There are passages of scripture that will mess up your thinking if you take them at face value. Take, for example, Mark 11:24. The verse says, “So I tell you, whatever you ask for in prayer, believe that you have received it, and it will be yours.” If you take this verse to be stating a simple fact, then making a prayer request sounds like writing an already-signed blank check where you simply fill in the amount. Of course, there is qualification contained in the verse. It says you have to believe that you have received what you ask for. One way of understanding that qualification is to view it as a kind of imaginative work in which you pretend that what you requested has already been received and your pretense somehow turns into belief. But whatever the process, the text seems to suggest that you should adopt an attitude of complete confidence that what you have asked for will happen. 

That teaching sounds like what people say when they claim you will get whatever you ask for if you have enough faith. Such a view seems problematic if it means you can compel God to respond to your request. But even if we put that issue aside, are we to assume that there are no limits at all to what you might ask for? Should we take literally the biblical claim that you can ask for a mountain to be moved to another location, or is that an exaggeration to make a point? What if two people pray for the mountain to be moved to different places? Or what if you ask for someone who has cheated you to suffer greatly for it? You would be following a model that can be found in the Psalms where the psalmist asks for vengeance against various enemies. Sometimes these requests are quite specific about how enemies should suffer. So, can you pray that someone you don’t like will have a painful illness and be confident that God will make it happen if you have enough faith? Surely, that can’t be right.
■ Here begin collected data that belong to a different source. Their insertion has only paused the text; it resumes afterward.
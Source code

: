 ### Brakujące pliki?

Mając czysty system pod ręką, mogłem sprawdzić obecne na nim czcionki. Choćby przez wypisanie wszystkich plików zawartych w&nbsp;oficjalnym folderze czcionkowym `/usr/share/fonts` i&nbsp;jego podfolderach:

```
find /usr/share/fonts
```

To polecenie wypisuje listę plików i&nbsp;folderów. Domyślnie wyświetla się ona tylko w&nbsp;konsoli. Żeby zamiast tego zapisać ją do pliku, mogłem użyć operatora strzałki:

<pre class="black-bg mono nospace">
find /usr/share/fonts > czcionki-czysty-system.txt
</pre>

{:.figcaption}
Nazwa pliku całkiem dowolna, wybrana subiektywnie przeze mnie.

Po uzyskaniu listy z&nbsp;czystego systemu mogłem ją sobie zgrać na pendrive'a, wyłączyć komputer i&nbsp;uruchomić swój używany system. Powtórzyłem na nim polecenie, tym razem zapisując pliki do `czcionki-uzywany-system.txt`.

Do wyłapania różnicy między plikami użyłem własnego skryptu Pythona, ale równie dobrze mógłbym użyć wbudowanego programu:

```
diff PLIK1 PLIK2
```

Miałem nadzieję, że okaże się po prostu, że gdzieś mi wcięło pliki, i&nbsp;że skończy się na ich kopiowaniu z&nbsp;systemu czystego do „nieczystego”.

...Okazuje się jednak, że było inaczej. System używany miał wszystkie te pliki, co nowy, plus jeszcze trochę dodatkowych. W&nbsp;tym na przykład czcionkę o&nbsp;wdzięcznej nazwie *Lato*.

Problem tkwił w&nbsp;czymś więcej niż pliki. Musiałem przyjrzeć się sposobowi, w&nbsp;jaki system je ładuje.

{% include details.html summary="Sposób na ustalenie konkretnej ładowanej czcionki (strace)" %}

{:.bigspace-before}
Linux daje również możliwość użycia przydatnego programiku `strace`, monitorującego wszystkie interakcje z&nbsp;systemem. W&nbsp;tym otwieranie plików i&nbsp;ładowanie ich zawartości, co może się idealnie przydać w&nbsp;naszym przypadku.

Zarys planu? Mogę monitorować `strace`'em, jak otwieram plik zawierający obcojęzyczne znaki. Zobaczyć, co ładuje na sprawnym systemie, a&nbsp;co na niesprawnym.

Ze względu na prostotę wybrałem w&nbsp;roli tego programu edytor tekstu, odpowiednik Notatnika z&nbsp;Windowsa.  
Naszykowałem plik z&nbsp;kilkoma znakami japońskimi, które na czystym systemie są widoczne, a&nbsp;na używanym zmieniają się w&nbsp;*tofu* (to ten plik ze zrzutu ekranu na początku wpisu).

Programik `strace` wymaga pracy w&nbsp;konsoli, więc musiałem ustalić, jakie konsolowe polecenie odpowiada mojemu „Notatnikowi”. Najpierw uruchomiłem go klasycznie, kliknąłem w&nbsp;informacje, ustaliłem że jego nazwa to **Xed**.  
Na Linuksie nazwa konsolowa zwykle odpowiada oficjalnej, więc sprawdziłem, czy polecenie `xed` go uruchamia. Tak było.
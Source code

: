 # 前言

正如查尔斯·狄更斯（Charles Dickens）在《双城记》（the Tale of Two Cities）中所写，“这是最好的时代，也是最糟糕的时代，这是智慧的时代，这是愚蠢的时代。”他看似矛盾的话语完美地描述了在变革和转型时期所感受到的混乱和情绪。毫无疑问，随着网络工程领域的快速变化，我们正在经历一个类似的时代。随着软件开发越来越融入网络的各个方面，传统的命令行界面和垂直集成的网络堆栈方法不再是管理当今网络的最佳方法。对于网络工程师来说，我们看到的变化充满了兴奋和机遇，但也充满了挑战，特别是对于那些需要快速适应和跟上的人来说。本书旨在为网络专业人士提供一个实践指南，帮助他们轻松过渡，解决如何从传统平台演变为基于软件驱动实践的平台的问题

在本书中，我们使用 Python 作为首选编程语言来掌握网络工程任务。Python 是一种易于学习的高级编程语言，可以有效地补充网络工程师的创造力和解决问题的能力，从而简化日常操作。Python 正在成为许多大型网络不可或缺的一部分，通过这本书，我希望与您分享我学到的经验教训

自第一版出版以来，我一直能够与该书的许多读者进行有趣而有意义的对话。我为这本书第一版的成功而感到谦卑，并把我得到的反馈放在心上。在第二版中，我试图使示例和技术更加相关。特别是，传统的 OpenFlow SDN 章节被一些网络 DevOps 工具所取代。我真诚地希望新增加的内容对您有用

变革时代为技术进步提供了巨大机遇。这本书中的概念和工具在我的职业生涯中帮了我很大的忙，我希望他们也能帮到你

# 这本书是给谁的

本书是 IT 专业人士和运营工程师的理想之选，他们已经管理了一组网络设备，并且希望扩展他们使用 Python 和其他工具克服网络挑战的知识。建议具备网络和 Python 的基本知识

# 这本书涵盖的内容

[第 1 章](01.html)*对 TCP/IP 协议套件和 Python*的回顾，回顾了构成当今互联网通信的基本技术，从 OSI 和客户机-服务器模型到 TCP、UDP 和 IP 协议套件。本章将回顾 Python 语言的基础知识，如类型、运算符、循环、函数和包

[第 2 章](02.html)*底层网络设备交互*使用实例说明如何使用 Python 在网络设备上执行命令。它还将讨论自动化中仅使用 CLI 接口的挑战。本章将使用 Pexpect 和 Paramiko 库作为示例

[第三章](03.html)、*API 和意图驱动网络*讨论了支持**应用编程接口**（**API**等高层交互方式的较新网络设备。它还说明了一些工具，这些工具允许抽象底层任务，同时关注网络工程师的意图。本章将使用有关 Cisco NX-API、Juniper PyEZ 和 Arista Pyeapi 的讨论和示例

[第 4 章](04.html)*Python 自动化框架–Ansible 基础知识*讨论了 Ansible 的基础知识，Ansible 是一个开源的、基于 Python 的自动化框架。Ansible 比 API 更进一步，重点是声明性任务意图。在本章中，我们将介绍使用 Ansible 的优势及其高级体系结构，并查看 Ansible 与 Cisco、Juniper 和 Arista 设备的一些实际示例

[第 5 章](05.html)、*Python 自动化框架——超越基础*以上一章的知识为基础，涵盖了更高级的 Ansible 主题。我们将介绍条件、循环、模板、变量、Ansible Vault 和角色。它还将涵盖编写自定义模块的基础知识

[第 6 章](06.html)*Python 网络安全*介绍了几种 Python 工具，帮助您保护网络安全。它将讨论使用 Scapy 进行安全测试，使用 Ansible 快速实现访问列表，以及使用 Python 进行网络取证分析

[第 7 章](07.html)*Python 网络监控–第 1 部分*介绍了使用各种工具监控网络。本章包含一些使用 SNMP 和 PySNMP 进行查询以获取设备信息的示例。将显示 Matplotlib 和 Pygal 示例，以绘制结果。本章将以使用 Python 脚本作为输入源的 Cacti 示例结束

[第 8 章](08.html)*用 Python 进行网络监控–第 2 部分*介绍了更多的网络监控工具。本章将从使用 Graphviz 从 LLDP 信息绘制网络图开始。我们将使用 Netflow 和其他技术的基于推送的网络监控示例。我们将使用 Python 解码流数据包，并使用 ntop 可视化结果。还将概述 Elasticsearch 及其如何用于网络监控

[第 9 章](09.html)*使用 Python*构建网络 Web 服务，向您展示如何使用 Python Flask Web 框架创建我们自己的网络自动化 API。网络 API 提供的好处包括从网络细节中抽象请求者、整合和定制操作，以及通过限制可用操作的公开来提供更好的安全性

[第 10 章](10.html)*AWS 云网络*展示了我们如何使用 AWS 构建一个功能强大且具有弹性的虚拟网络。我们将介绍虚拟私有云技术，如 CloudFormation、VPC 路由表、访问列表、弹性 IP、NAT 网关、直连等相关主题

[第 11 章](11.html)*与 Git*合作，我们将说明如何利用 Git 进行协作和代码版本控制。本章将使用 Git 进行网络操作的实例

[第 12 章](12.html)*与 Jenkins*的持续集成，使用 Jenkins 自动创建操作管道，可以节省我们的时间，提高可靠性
Evidently then, a believable teaching about petitionary prayer must be more complicated than getting whatever you ask for. One way to move toward a more plausible view would be to say that Christian petitions have to include asking in Jesus’s name. However, if you think that adding these words is like a magical formula that if said correctly obligates God to grant the request, that view raises more problems than it solves. But maybe asking in Jesus’s name means asking something that is consistent with the spirit of Jesus. That interpretation might rule out nasty prayers directed toward getting revenge on those who have done you wrong. More generally, asking in Jesus’s name would not authorize capricious requests that come from questionable motives or requests that run contrary to what God is seeking to do. Put more positively, asking in Jesus’s name might be understood to mean reaching a state of mind where you care about the things Jesus cared about more than you care about personal benefits. That account seems very different from the kind of unlimited power to get whatever you ask for that the verse in Mark might suggest. We could say, however, that this verse needs to be understood in the light of an unstated assumption about the right way to ask.

But if you understand petitionary prayer to involve “getting on the same page” as God, that way of thinking opens the door to a different way of thinking about prayer than the standard picture of prayer requests going from an individual to God and God deciding to grant some and reject others. If effective praying means seeking a state of mind where your concerns coincide with what God wants to do, petitionary prayer could be understood as an expression of willingness to affirm and cooperate with God’s action in the world. Rather than thinking of God as saying yes or no in response to our suggestions, we might think of ourselves as saying yes or no to what God would like to accomplish. Our requests for our daily bread or for a cessation of hostilities between warring parties can be viewed as expressions of our desires for things to happen as we know God wants.

Of course, that picture raises the question of why prayers for things we are reasonably confident that God wants are not always granted. I think that the best answer to this question is that we live in a world where what happens is not totally up to God. Created things have been given powers that may block God’s action. So even if an individual has managed to adjust her own desires to what God is seeking to do, there may be other forces that resist God’s purposes. That’s clearly different from the picture that some people hold of God being able to magically produce any result you can imagine. But thinking that what God is able to do in the world may be limited by the presence or absence of available channels for achieving the desired ends helps us to see why God’s will is not always done “on earth as it is in heaven.”

Petitionary prayer, as I view it, can be thought of as a way of opening channels that are under your control through which God can act.  What I say in other posts in this section may help to explain this idea. But here I will simply suggest that just as we can sometimes do bodily acts to produce results that accomplish God’s purposes, our focused attention on the healing or wellbeing of another can play a role in producing physical effects that align with God’s purposes. Instead of the sharp contrast we sometimes make between doing something and praying about it, intentionally harmonizing our desires with what God seeks may sometimes be instrumental in getting those desires fulfilled.